Black Eagle, le méga dossier de narcotrafic sur lequel se penchera la cour d’appel… et qui chamboule le fonctionnement de la justice bruxelloise
En juin 2024, le tribunal correctionnel de Bruxelles avait condamné 35 des 40 personnes prévenues dans cette affaire ayant trait à un vaste trafic de drogue entre l’Amérique du Sud et l’Europe. Des peines de 20 ans étaient requises contre deux protagonistes. Ils ont écopé de 9 ans et le parquet fédéral avait fait appel. Le procès devant la cour d’appel de Bruxelles débute ce lundi. Une cour d’appel qui a dû se réorganiser vu l’énorme charge de travail.
- Publié le 23-03-2025 à 19h24

Le dossier baptisé « Black Eagle » est l’une des plus importantes affaires liée au narcotrafic traitée par la justice bruxelloise.

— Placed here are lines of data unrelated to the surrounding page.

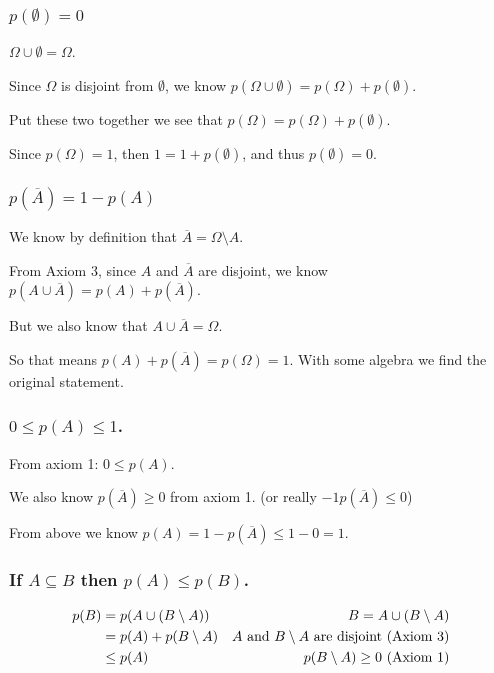 \subsubsection{$p(\emptyset) = 0$}
$\Omega \cup \emptyset = \Omega$. 

Since $\Omega$ is disjoint from $\emptyset$, 
we know $p(\Omega\cup\emptyset) = p(\Omega) + p(\emptyset)$. 

Put these two together we see that 
$p(\Omega) = p(\Omega) + p(\emptyset)$. 

Since $p(\Omega)=1$, 
then $1 = 1 + p(\emptyset)$, 
and thus $p(\emptyset) = 0$. 

\subsubsection{$p(\overline{A}) = 1-p(A)$}
We know by definition that $\overline{A} = \Omega \setminus A$. 

From Axiom 3, since $A$ and $\overline{A}$ are disjoint, 
we know $p(A\cup\overline{A}) = p(A) + p(\overline{A})$.

But we also know that $A\cup\overline{A} = \Omega$. 

So that means $ p(A) + p(\overline{A}) = p(\Omega) = 1$. 
With some algebra we find the original statement. 

\subsubsection{$0 \le p(A) \le 1$.}

From axiom 1: $0 \le p(A)$. 

We also know $p(\overline{A})\ge 0$ from axiom 1. (or really  $-1 p(\overline{A})\le 0$)

From above we know $p(A) = 1-p(\overline{A}) \le 1-0 = 1$.

\subsubsection{If $A\subseteq B$ then $p(A) \le p(B)$.}

\begin{align*}
p(B) & = p(A \cup (B\setminus A)) &			B = A \cup (B\setminus A)\\
	&= p(A) + p(B\setminus A) & A \textnormal{ and } B\setminus A \textnormal{ are disjoint (Axiom 3)} \\
	&\le p(A) 				& p(B\setminus A) \ge 0 \textnormal{ (Axiom 1)} \\
\end{align*}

Importante pour les faits présumés, pour le nombre de prévenus mais aussi pour les quantités astronomiques de stupéfiants, aux montants tout aussi faramineux : 13,4 millions d’euros.
Les investigations ont débuté en septembre 2020, dans la foulée d’une importante découverte dans un garage situé dans la commune bruxelloise d’Evere. Plusieurs kilos de cannabis avaient été retrouvés par la police, ainsi qu’une importante quantité d’acétone. Si l’utilisation de ce solvant est recommandée pour enlever des vilaines et tenaces taches de peintures, il est surtout prisé par les narcotrafiquants. En effet, dans des laboratoires clandestins, la cocaïne de base est souvent mélangée à de l’acétone et à d’autres substances chimiques, puis séchée et compressée en blocs de cocaïne pure pour ensuite être mise sur le marché. La découverte de bidons d’acétone avait donc attiré l’attention des enquêteurs. D’autant que la police avait aussi mis la main sur un tonneau de liquide dans lequel l’équivalent de 600 kilos de cocaïne avait été dilué.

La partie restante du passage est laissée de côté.